South African IT services and solutions company SYSDBA and US server software provider 3PAR have teamed up. The companies aim to provide a simpler, more agile and cheaper way of storing and accessing large volumes of data.
3PAR says its "Utility Storage" is a simple, efficient and scalable tiered-storage array for utility computing that lets customers serve more with less.
According to John Silva, 3PAR EMEA partner sales manager, 3PAR can cut an organisation's total cost of data by 50%. "Capacity and related costs can be cut up to 75%, while storage administration and associated expenses can be reduced up to 90%."
Chris Bamber, MD of SYSDBA, says the secret lies in virtualisation, something the industry has been pushing for years, but that has never caught on, until now. Bamber explains: "There is something missing from virtualisation, which 3PAR delivers."

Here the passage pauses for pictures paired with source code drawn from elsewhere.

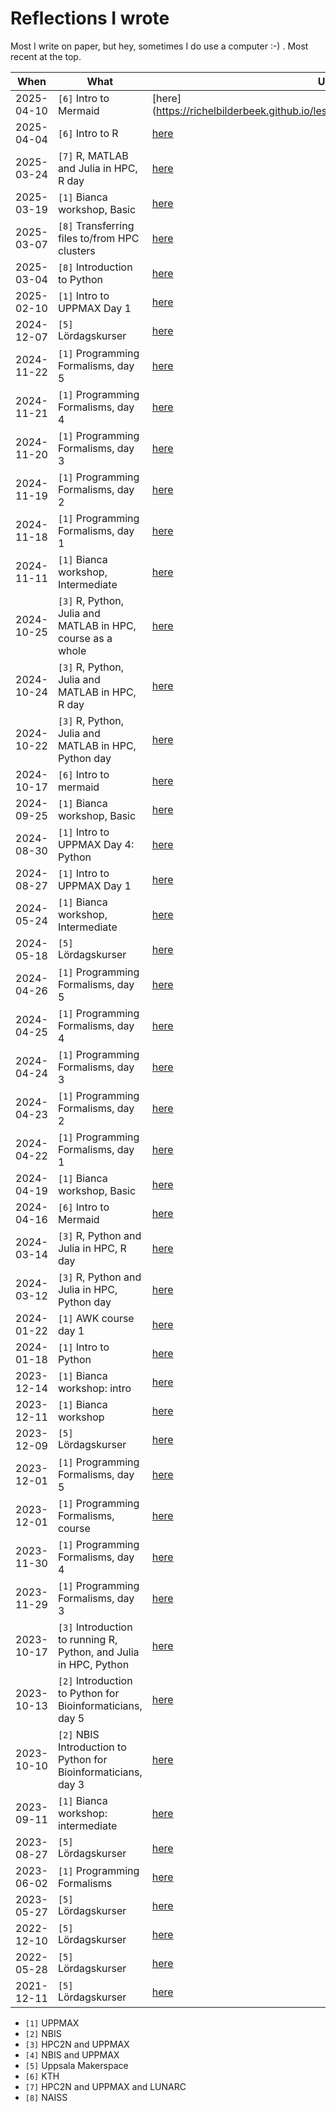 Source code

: # Reflections I wrote

Most I write on paper, but hey, sometimes I do use a computer :-) .
Most recent at the top.

When      |What                                                              |URL
----------|------------------------------------------------------------------|------
2025-04-10|`[6]` Intro to Mermaid                                            |[here](<https://richelbilderbeek.github.io/lesson_mermaid/reflections/20250410/>
2025-04-04|`[6]` Intro to R                                                  |[here](https://richelbilderbeek.github.io/intro_r_course/reflections/20250404/)
2025-03-24|`[7]` R, MATLAB and Julia in HPC, R day                           |[here](https://github.com/UPPMAX/R-matlab-julia-HPC/blob/main/reflections/20250324_richel/README.md)
2025-03-19|`[1]` Bianca workshop, Basic                                      |[here](https://uppmax.github.io/bianca_workshops/reflections/20250319/20250319_richel/)
2025-03-07|`[8]` Transferring files to/from HPC clusters                     |[here](https://uppmax.github.io/naiss_file_transfer_course/reflections/20250307/)
2025-03-04|`[8]` Introduction to Python                                      |[here](https://uppmax.github.io/naiss_intro_python/reflections/20250304/)
2025-02-10|`[1]` Intro to UPPMAX Day 1                                       |[here](https://uppmax.github.io/uppmax_intro_day_1/reflections/20250210/)
2024-12-07|`[5]` Lördagskurser                                               |[here](https://uppsala-makerspace.github.io/loerdagskurser/reflektioner/20241207_richel/)
2024-11-22|`[1]` Programming Formalisms, day 5                               |[here](https://uppmax.github.io/programming_formalisms/reflections/2024_autumn/20241122_richel/)
2024-11-21|`[1]` Programming Formalisms, day 4                               |[here](https://uppmax.github.io/programming_formalisms/reflections/2024_autumn/20241121_richel/)
2024-11-20|`[1]` Programming Formalisms, day 3                               |[here](https://uppmax.github.io/programming_formalisms/reflections/2024_autumn/20241120_richel/)
2024-11-19|`[1]` Programming Formalisms, day 2                               |[here](https://uppmax.github.io/programming_formalisms/reflections/2024_autumn/20241119_richel/)
2024-11-18|`[1]` Programming Formalisms, day 1                               |[here](https://uppmax.github.io/programming_formalisms/reflections/2024_autumn/20241118_richel/)
2024-11-11|`[1]` Bianca workshop, Intermediate                               |[here](https://uppmax.github.io/bianca_workshops/reflections/20241111/20241111_richel)
2024-10-25|`[3]` R, Python, Julia and MATLAB in HPC, course as a whole       |[here](https://github.com/UPPMAX/R-python-julia-matlab-HPC/tree/main/reflections/20241025_richel/README.md)
2024-10-24|`[3]` R, Python, Julia and MATLAB in HPC, R day                   |[here](https://github.com/UPPMAX/R-python-julia-matlab-HPC/tree/main/reflections/20241024_richel/README.md)
2024-10-22|`[3]` R, Python, Julia and MATLAB in HPC, Python day              |[here](https://github.com/UPPMAX/R-python-julia-matlab-HPC/tree/main/reflections/20241022_richel/README.md)
2024-10-17|`[6]` Intro to mermaid                                            |[here](https://github.com/richelbilderbeek/lesson_mermaid/blob/main/reflections/20241017/README.md)
2024-09-25|`[1]` Bianca workshop, Basic                                      |[here](https://uppmax.github.io/bianca_workshops/reflections/20240925/20240925_richel)
2024-08-30|`[1]` Intro to UPPMAX Day 4: Python                               |[here](https://uppmax.github.io/naiss_intro_python/reflections/20240830/)
2024-08-27|`[1]` Intro to UPPMAX Day 1                                       |[here](https://uppmax.github.io/uppmax_intro_day_1/reflections/20240827/)
2024-05-24|`[1]` Bianca workshop, Intermediate                               |[here](https://uppmax.github.io/bianca_workshops/reflections/20240524/20240524_richel)
2024-05-18|`[5]` Lördagskurser                                               |[here](https://uppsala-makerspace.github.io/loerdagskurser/reflektioner/20240518_richel/)
2024-04-26|`[1]` Programming Formalisms, day 5                               |[here](https://uppmax.github.io/programming_formalisms/reflections/2024_summer/20240426_richel/)
2024-04-25|`[1]` Programming Formalisms, day 4                               |[here](https://uppmax.github.io/programming_formalisms/reflections/2024_summer/20240425_richel/)
2024-04-24|`[1]` Programming Formalisms, day 3                               |[here](https://uppmax.github.io/programming_formalisms/reflections/2024_summer/20240424_richel/)
2024-04-23|`[1]` Programming Formalisms, day 2                               |[here](https://uppmax.github.io/programming_formalisms/reflections/2024_summer/20240423_richel/)
2024-04-22|`[1]` Programming Formalisms, day 1                               |[here](https://uppmax.github.io/programming_formalisms/reflections/2024_summer/20240422_richel/)
2024-04-19|`[1]` Bianca workshop, Basic                                      |[here](https://uppmax.github.io/bianca_workshops/reflections/20240419/20240419_richel)
2024-04-16|`[6]` Intro to Mermaid                                            |[here](https://github.com/richelbilderbeek/lesson_mermaid/blob/main/reflections/20240416/README.md)
2024-03-14|`[3]` R, Python and Julia in HPC, R day                           |[here](https://github.com/UPPMAX/R-python-julia-matlab-HPC/tree/main/reflections/20240314_richel/README.md)
2024-03-12|`[3]` R, Python and Julia in HPC, Python day                      |[here](https://github.com/UPPMAX/R-python-julia-matlab-HPC/tree/main/reflections/20240312_richel/README.md)
2024-01-22|`[1]` AWK course day 1                                            |[here](https://github.com/richelbilderbeek/awk_course/blob/master/reflections/20240122/README.md)
2024-01-18|`[1]` Intro to Python                                             |[here](https://uppmax.github.io/naiss_intro_python/reflections/20240118)
2023-12-14|`[1]` Bianca workshop: intro                                      |[here](https://uppmax.github.io/bianca_workshops/reflections/20231214/20231214_richel)
2023-12-11|`[1]` Bianca workshop                                             |[here](https://uppmax.github.io/bianca_workshops/reflections/20231211/20231211_richel)
2023-12-09|`[5]` Lördagskurser                                               |[here](https://uppsala-makerspace.github.io/loerdagskurser/reflektioner/20231209_richel/)
2023-12-01|`[1]` Programming Formalisms, day 5                               |[here](https://uppmax.github.io/programming_formalisms/reflections/2023_autumn/day_5_reflection/)
2023-12-01|`[1]` Programming Formalisms, course                              |[here](https://uppmax.github.io/programming_formalisms/reflections/2023_autumn/course_reflection/)
2023-11-30|`[1]` Programming Formalisms, day 4                               |[here](https://uppmax.github.io/programming_formalisms/reflections/2023_autumn/day_4_reflection/)
2023-11-29|`[1]` Programming Formalisms, day 3                               |[here](https://uppmax.github.io/programming_formalisms/reflections/2023_autumn/day_3_reflection/)
2023-10-17|`[3]` Introduction to running R, Python, and Julia in HPC, Python |[here](https://github.com/UPPMAX/R-python-julia-matlab-HPC/blob/main/reflections/20231017/README.md)
2023-10-13|`[2]` Introduction to Python for Bioinformaticians, day 5         |[here](https://github.com/NBISweden/workshop-python/blob/ht23/lesson_plans/day_5/20231113_reflection.md)
2023-10-10|`[2]` NBIS Introduction to Python for Bioinformaticians, day 3    |[here](https://github.com/NBISweden/workshop-python/blob/ht23/lesson_plans/day_3/20231110_reflection.md)
2023-09-11|`[1]` Bianca workshop: intermediate                               |[here](https://uppmax.github.io/bianca_workshops/reflections/20230911/20230911_richel)
2023-08-27|`[5]` Lördagskurser                                               |[here](https://uppsala-makerspace.github.io/loerdagskurser/reflektioner/20230827_richel/)
2023-06-02|`[1]` Programming Formalisms                                      |[here](https://uppmax.github.io/programming_formalisms/reflections/2023_summer/)
2023-05-27|`[5]` Lördagskurser                                               |[here](https://uppsala-makerspace.github.io/loerdagskurser/reflektioner/20230527_richel/)
2022-12-10|`[5]` Lördagskurser                                               |[here](https://uppsala-makerspace.github.io/loerdagskurser/reflektioner/20221210_richel/)
2022-05-28|`[5]` Lördagskurser                                               |[here](https://uppsala-makerspace.github.io/loerdagskurser/reflektioner/20220528_richel/)
2021-12-11|`[5]` Lördagskurser                                               |[here](https://uppsala-makerspace.github.io/loerdagskurser/reflektioner/20211211_richel/)

- `[1]` UPPMAX
- `[2]` NBIS
- `[3]` HPC2N and UPPMAX
- `[4]` NBIS and UPPMAX
- `[5]` Uppsala Makerspace
- `[6]` KTH
- `[7]` HPC2N and UPPMAX and LUNARC
- `[8]` NAISS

He points out that there has never been any question that virtualisation is a necessity to take advantage of utilisation environments for the improved efficiency and flexibility required in unpredictable markets.

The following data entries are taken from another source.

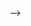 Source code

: <!-- ---
optional: hello gatsby
title: markdownfields
featuredImage: /images/logo.svg
featuredVideo: /images/logo.svg
secondaryImage: /images/logo.svg
icon: /images/logo.svg
image: /images/logo.svg
map: /images/logo.svg
bookingIframe: ''
navItems:
  - title: ''
  - slug: ''
  - subNavItems:
      - title: ''
      - slug: ''
videoSection:
  title: ''
  imageOverlay: /images/logo.svg
  video: ''
gallery:
  - image: /images/logo.svg
featuredBanner:
  image: /images/logo.svg
featuredSlider:
  - title: ''
  - description: ''
  - buttonUrl: ''
services:
  - serviceContent:
      icon: /images/logo.svg
      title: ''
      description: ''
      buttonUrl: ''
  - image: /images/logo.svg
serviceBanner:
  featuredImage: /images/logo.svg
aboutSection:
  featuredImage: /images/logo.svg
  title: ''
  subtitle: ''
  content: ''
  buttons:
    - buttonTitle: ''
    - buttonUrl: ''
highlights:
  - title: ''
  - icon: /images/logo.svg
Testimonials:
  title: ''
  description: ''
  buttonTitle: ''
  buttonUrl: ''
  featuredTestimonials:
    - name: ''
    - content: ''
    - image: /images/logo.svg
captainSection:
  captain:
    - name: ''
    - title: ''
    - description: ''
    - image: /images/logo.svg
    - socialMedia:
        linkedin: ''
        twitter: ''
crewSection:
  crew:
    - name: ''
    - title: ''
    - image: /images/logo.svg
boats:
  - title: ''
  - description: ''
  - featuredImage: /images/logo.svg
  - boatFeatures:
      - content: ''
  - gallery:
      - image: /images/logo.svg
  - videoSection:
      title: ''
      imageOverlay: /images/logo.svg
      video: ''
chartersListing:
  - tours: ''
categories:
  - category: ''
secondaryBanner:
  title: ''
  subtitle: ''
  buttonTitle: ''
  buttonUrl: ''
  featuredImage: /images/logo.svg
columnBanner:
  - title: ''
  - content: ''
  - buttonTitle: ''
  - buttonUrl: ''
  - featuredImage: /images/logo.svg
accordionSection:
  sectionTitle: ''
  accordion:
    - title: ''
    - dropdownContent: ''
bookingPopup:
  title: ''
  contentBoxes:
    - title: ''
    - buttonTitle: ''
    - buttonUrl: ''
    - icon: /images/logo.svg
intro: ''
body: ''
meta:
  title: ''
  description: ''
  canonicalLink: ''
  noindex: ''
latestNews: ''
excerpt: ''
content: ''
contentSecondary: ''
guestName: ''
cruiseType: ''
review: ''
ContentBox:
  title: ''
  buttonTitle: ''
  buttonUrl: ''
contentColumnTitle: ''
contentColumn: ''
phone: ''
address: ''
hours: ''
socialMedia:
  facebook: ''
  instagram: ''
  googlePlus: ''
footerContent: ''
globalVideo:
  title: ''
  imageOverlay: /images/logo.svg
  video: ''
siteTitle: ''
siteUrl: ''
siteDescription: ''
headerScripts: ''
---

<!--Use this to force Gatsby to deal with optional images--> -->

However, he says, the drawback of virtualisation environments has always been the storage, for the simple reason that it was not designed for utility computing environments.
"Utility storage overcomes this problem by shoehorning virtualisation into a new architecture, thereby adding layers of complexity and management," Bamber explains.
At the heart of this system is 3PAR's InSpire Architecture, which he claims is the first fully-interconnected mesh storage architecture.